_WHAT TO PRODUCE:_
Every line in the entries that holds "equivalence" should be identified and copied.

★ ★ ★ ★ ★ ★ ★

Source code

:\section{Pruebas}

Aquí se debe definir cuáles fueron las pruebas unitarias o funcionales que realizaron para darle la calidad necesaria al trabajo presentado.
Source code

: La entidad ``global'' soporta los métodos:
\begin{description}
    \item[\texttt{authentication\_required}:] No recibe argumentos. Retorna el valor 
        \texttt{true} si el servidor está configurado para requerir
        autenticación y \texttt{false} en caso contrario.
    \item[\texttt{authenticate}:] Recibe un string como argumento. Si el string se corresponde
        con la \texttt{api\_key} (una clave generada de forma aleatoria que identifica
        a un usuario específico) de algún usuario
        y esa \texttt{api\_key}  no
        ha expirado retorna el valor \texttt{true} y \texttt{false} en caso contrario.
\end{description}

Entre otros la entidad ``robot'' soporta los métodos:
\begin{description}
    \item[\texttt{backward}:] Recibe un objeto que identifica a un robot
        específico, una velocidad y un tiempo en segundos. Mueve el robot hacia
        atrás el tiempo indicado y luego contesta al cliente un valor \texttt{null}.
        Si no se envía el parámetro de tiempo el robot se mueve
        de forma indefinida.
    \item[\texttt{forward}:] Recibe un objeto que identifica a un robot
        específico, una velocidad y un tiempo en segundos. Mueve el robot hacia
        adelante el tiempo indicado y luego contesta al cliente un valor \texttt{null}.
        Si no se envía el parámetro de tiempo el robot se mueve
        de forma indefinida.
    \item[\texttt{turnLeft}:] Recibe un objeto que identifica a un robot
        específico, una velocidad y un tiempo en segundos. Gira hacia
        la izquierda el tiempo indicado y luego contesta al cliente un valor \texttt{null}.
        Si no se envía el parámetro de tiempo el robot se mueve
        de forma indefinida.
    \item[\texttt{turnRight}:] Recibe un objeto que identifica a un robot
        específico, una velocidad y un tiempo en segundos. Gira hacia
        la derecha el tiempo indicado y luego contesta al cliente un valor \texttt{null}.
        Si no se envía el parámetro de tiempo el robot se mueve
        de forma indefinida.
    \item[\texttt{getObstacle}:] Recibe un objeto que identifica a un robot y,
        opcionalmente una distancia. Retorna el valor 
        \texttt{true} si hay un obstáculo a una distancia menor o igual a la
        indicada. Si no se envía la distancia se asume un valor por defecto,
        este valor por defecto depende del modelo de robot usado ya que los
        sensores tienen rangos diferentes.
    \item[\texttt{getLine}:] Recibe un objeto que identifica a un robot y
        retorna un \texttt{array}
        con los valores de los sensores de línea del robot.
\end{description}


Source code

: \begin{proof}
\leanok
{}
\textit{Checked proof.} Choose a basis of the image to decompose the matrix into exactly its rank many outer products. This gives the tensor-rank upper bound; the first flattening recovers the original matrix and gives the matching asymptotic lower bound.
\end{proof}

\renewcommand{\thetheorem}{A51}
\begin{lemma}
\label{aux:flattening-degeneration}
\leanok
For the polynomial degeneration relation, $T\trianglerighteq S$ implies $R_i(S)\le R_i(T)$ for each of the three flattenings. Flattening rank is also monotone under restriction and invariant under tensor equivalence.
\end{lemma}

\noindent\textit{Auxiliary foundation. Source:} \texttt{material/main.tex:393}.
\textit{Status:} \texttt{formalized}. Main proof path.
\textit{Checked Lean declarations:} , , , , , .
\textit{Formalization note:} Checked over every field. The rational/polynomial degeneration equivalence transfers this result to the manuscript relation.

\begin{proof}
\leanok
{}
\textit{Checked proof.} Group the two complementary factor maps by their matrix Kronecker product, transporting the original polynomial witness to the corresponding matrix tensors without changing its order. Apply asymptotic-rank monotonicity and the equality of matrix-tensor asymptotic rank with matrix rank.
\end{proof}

★ ★ ★ ★ ★ ★ ★

_RESPONSE AREA:_
For the polynomial degeneration relation, $T\trianglerighteq S$ implies $R_i(S)\le R_i(T)$ for each of the three flattenings. Flattening rank is also monotone under restriction and invariant under tensor equivalence.
\textit{Formalization note:} Checked over every field. The rational/polynomial degeneration equivalence transfers this result to the manuscript relation.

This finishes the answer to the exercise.